Proposed bill would require South Carolina moped drivers to wear reflective vests
State Rep. Bill Hixon, R-Aiken, is a sponor of the proposed moped safety bill.
Hawg Scooters owner Daniel Justin Clark thinks a reflective vest is a small price to pay for safety.
By: Ryan Toland
South Carolina House members met Tuesday to discuss a bill that would require all moped drivers to wear a reflective vest and have continually flashing tail lights at all times.
State Rep. Alan Clemmons, R-Myrtle Beach, authored the bill and says there have been 128 moped deaths in South Carolina since 2011.
"We were at an accident the other day in North Augusta, had a fatality, the lady turned right in front of a moped and hit him and killed him, and said she never saw him. He didn't have any lights on, he didnt have a reflecting vest on," said State Rep. Bill Hixon, R-Aiken, a sponor of the proposed bill.
There are also two other proposed bills involving moped safety that have yet to be discussed by the House. One bill would not allow moped drivers to drive on freeways with speed limits of 45 mph or higher. The other proposed bill would require all moped drivers to have a license, registration and insurance on their moped.
"The vests aren't expensive, but what's a life worth and what's the damage done to someone's mind who kills somebody," said Hixon.
Daniel Justin Clark, owner of Hawg Scooters, says moped sales have increased over the past four years, in large part he believes due to the parking becoming worse and worse on the University of South Carolina campus. Clark says the minimal added expense of won't deter people from buying a moped, and he's all for the proposed bill.
"I don't see why anyone would be opposed to safety, especailly for their own wellbeing. A safety vest might not be cool, but getting run over by a car isn't cool either," said Clark.
Not all moped drivers see the benefits of the bill.

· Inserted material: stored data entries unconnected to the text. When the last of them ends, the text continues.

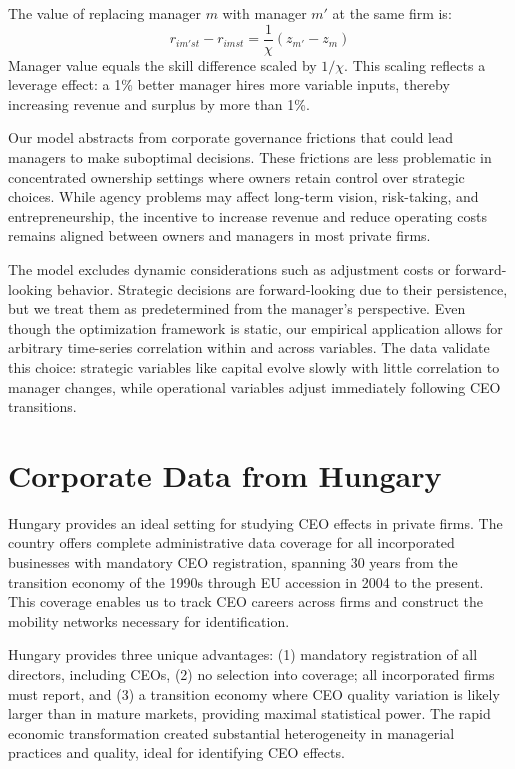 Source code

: \documentclass[11pt,a4paper]{article}
\begin{document}
The value of replacing manager $m$ with manager $m'$ at the same firm is:
\begin{equation}\label{eq:manager_value}
r_{im'st} - r_{imst} = \frac{1}{\chi}(z_{m'} - z_{m})
\end{equation}
Manager value equals the skill difference scaled by $1/\chi$. This scaling reflects a leverage effect: a 1\% better manager hires more variable inputs, thereby increasing revenue and surplus by more than 1\%.

Our model abstracts from corporate governance frictions that could lead managers to make suboptimal decisions. These frictions are less problematic in concentrated ownership settings where owners retain control over strategic choices. While agency problems may affect long-term vision, risk-taking, and entrepreneurship, the incentive to increase revenue and reduce operating costs remains aligned between owners and managers in most private firms.

The model excludes dynamic considerations such as adjustment costs or forward-looking behavior. Strategic decisions are forward-looking due to their persistence, but we treat them as predetermined from the manager's perspective. Even though the optimization framework is static, our empirical application allows for arbitrary time-series correlation within and across variables. The data validate this choice: strategic variables like capital evolve slowly with little correlation to manager changes, while operational variables adjust immediately following CEO transitions.

\section{Corporate Data from Hungary}

Hungary provides an ideal setting for studying CEO effects in private firms. The country offers complete administrative data coverage for all incorporated businesses with mandatory CEO registration, spanning 30 years from the transition economy of the 1990s through EU accession in 2004 to the present. This coverage enables us to track CEO careers across firms and construct the mobility networks necessary for identification.

Hungary provides three unique advantages: (1) mandatory registration of all directors, including CEOs, (2) no selection into coverage; all incorporated firms must report, and (3) a transition economy where CEO quality variation is likely larger than in mature markets, providing maximal statistical power. The rapid economic transformation created substantial heterogeneity in managerial practices and quality, ideal for identifying CEO effects.
\end{document}
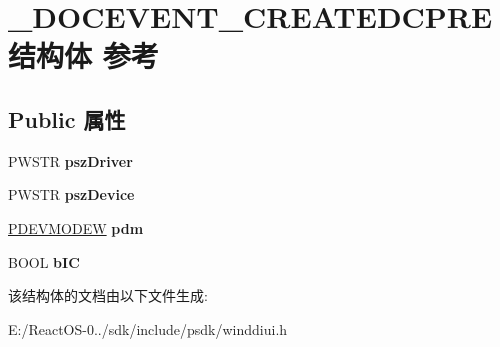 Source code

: \hypertarget{struct___d_o_c_e_v_e_n_t___c_r_e_a_t_e_d_c_p_r_e}{}\section{\+\_\+\+D\+O\+C\+E\+V\+E\+N\+T\+\_\+\+C\+R\+E\+A\+T\+E\+D\+C\+P\+R\+E结构体 参考}
\label{struct___d_o_c_e_v_e_n_t___c_r_e_a_t_e_d_c_p_r_e}
\subsection*{Public 属性}
\begin{DoxyCompactItemize}
\item 
\mbox{\label{struct___d_o_c_e_v_e_n_t___c_r_e_a_t_e_d_c_p_r_e_a98022f9008a2f719c5cfa7c12573c586}} 
P\+W\+S\+TR {\bfseries psz\+Driver}
\item 
\mbox{\label{struct___d_o_c_e_v_e_n_t___c_r_e_a_t_e_d_c_p_r_e_ad9909d95175787cde818c3fbe7d65c0a}} 
P\+W\+S\+TR {\bfseries psz\+Device}
\item 
\mbox{\label{struct___d_o_c_e_v_e_n_t___c_r_e_a_t_e_d_c_p_r_e_ae1e6bba3eb956777912fa810034322e3}} 
\hyperlink{struct__devicemode_w}{P\+D\+E\+V\+M\+O\+D\+EW} {\bfseries pdm}
\item 
\mbox{\label{struct___d_o_c_e_v_e_n_t___c_r_e_a_t_e_d_c_p_r_e_a102a0d0588eee816d3ce0034c7b0251a}} 
B\+O\+OL {\bfseries b\+IC}
\end{DoxyCompactItemize}


该结构体的文档由以下文件生成\+:\begin{DoxyCompactItemize}
\item 
E\+:/\+React\+O\+S-\/0../sdk/include/psdk/winddiui.\+h\end{DoxyCompactItemize}

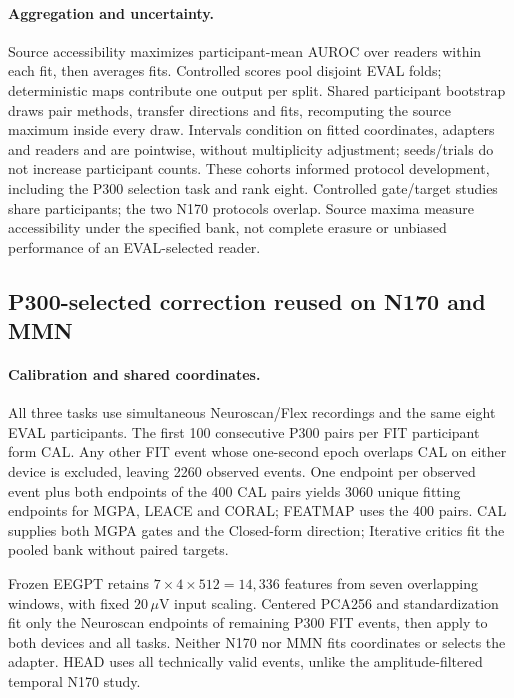 \paragraph{Aggregation and uncertainty.}
\label{app:evaluation-scope}
Source accessibility maximizes participant-mean AUROC over readers within
each fit, then averages fits. Controlled scores pool disjoint EVAL folds;
deterministic maps contribute one output per split. Shared participant
bootstrap draws pair methods, transfer directions and fits, recomputing
the source maximum inside every draw. Intervals condition on fitted
coordinates, adapters and readers and are pointwise, without multiplicity
adjustment; seeds/trials do not increase participant counts. These cohorts
informed protocol development, including the P300 selection task and rank
eight. Controlled gate/target studies share participants; the two N170
protocols overlap. Source maxima measure accessibility under the specified
bank, not complete erasure or unbiased performance of an EVAL-selected reader.

\subsection{P300-selected correction reused on N170 and MMN}
\label{app:recovery-protocol}
\label{app:reuse-protocol}
\paragraph{Calibration and shared coordinates.}
All three tasks use simultaneous Neuroscan/Flex recordings and the same
eight EVAL participants. The first 100 consecutive P300 pairs per FIT
participant form CAL. Any other FIT event whose one-second epoch overlaps
CAL on either device is excluded, leaving 2260 observed events. One endpoint
per observed event plus both endpoints of the 400 CAL pairs yields 3060
unique fitting endpoints for MGPA, LEACE and CORAL; FEATMAP uses the 400
pairs. CAL supplies both MGPA gates and the Closed-form direction;
Iterative critics fit the pooled bank without paired targets.

Frozen EEGPT retains $7\times4\times512=14{,}336$ features from seven
overlapping windows, with fixed $20\,\mu$V input scaling. Centered PCA256
and standardization fit only the Neuroscan endpoints of remaining P300 FIT
events, then apply to both devices and all tasks. Neither N170 nor MMN
fits coordinates or selects the adapter. HEAD uses all technically valid
events, unlike the amplitude-filtered temporal N170 study.

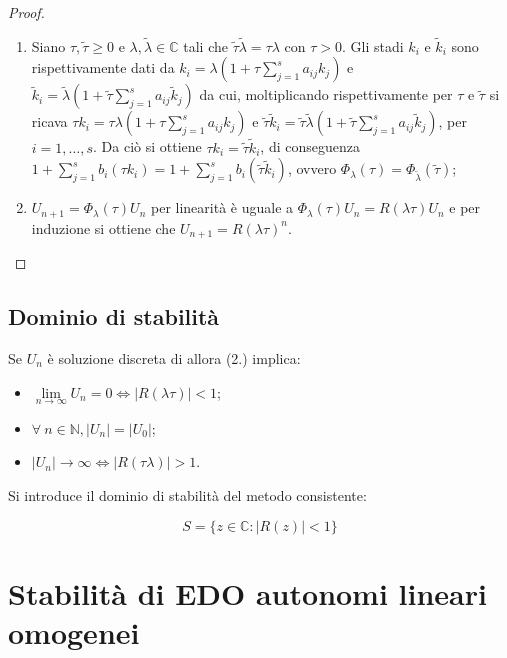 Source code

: \documentclass[hidelinks, 10pt]{report}
\begin{document}
\begin{proof}
\noindent
\begin{enumerate}
\item Siano $ \tau, \tilde{\tau} \ge 0 $ e $ \lambda, \tilde{\lambda} \in \mathbb{C} $ tali che $ \tilde{\tau} \tilde{\lambda} = \tau \lambda $ con $ \tau > 0 $. Gli stadi $ k_{i} $ e $ \tilde{k}_{i} $ sono rispettivamente dati da $ k_{i} = \lambda \left( 1 + \tau \sum\limits_{j = 1}^{s} a_{ij} k_{j} \right) $ e $ \tilde{k}_{i} = \tilde{\lambda} \left( 1 + \tilde{\tau} \sum\limits_{j = 1}^{s} a_{ij} \tilde{k}_{j} \right) $  da cui, moltiplicando rispettivamente per $ \tau $ e $ \tilde{\tau} $ si ricava $ \tau k_{i} = \tau \lambda \left( 1 + \tau \sum\limits_{j = 1}^{s} a_{ij} k_{j} \right) $ e $ \tilde{\tau}\tilde{k}_{i} = \tilde{\tau} \tilde{\lambda} \left( 1 + \tilde{\tau} \sum\limits_{j = 1}^{s} a_{ij} \tilde{k}_{j} \right) $, per $ i = 1, \dotsc, s $. Da ci\`o si ottiene $ \tau k_{i} = \tilde{\tau} \tilde{k}_{i} $, di conseguenza $ 1 + \sum\limits_{j = 1}^{s} b_{i} (\tau k_{i}) = 1 + \sum\limits_{j = 1}^{s} b_{i} (\tilde{\tau} \tilde{k}_{i}) $, ovvero $ \Phi_{\lambda}(\tau) = \Phi_{\tilde{\lambda}} (\tilde{\tau}) $;
\item $ U_{n + 1} = \Phi_{\lambda} (\tau) U_{n} $ per linearit\`a \`e uguale a $ \Phi_{\lambda} (\tau) U_{n} = R(\lambda \tau) U_{n} $ e per induzione si ottiene che $ U_{n + 1} = R(\lambda \tau)^{n} $.
\end{enumerate}
\end{proof}

\subsection{Dominio di stabilit\`a}
Se $ U_{n} $ \`e soluzione discreta di  allora  (2.) implica:
\begin{itemize}
\item $ \lim\limits_{n \to \infty} U_{n} = 0 \iff \vert R(\lambda \tau) \vert < 1 $;
\item $ \forall\ n \in \mathbb{N}, \vert U_{n} \vert = \vert U_{0} \vert $;
\item $ \vert U_{n} \vert \to \infty \iff \vert R(\tau \lambda) \vert > 1 $.
\end{itemize}

Si introduce il dominio di stabilit\`a del metodo consistente:

\[ S = \{ z \in \mathbb{C} : \vert R(z) \vert < 1 \} \]

\section{Stabilit\`a di EDO autonomi lineari omogenei}
\end{document}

Brooks DuBose is a USC senior who commutes to school everyday on his moped.
"I say it's somewhat reasonable, but really I feel like it's not necessary, and it's not going to help altogether, but first off I don't want to pay 20, 30 bucks for a vest that I don't want to wear," he said.
There have been several similar bills involving moped safety that cleared the House in recent years, only to die in the Senate.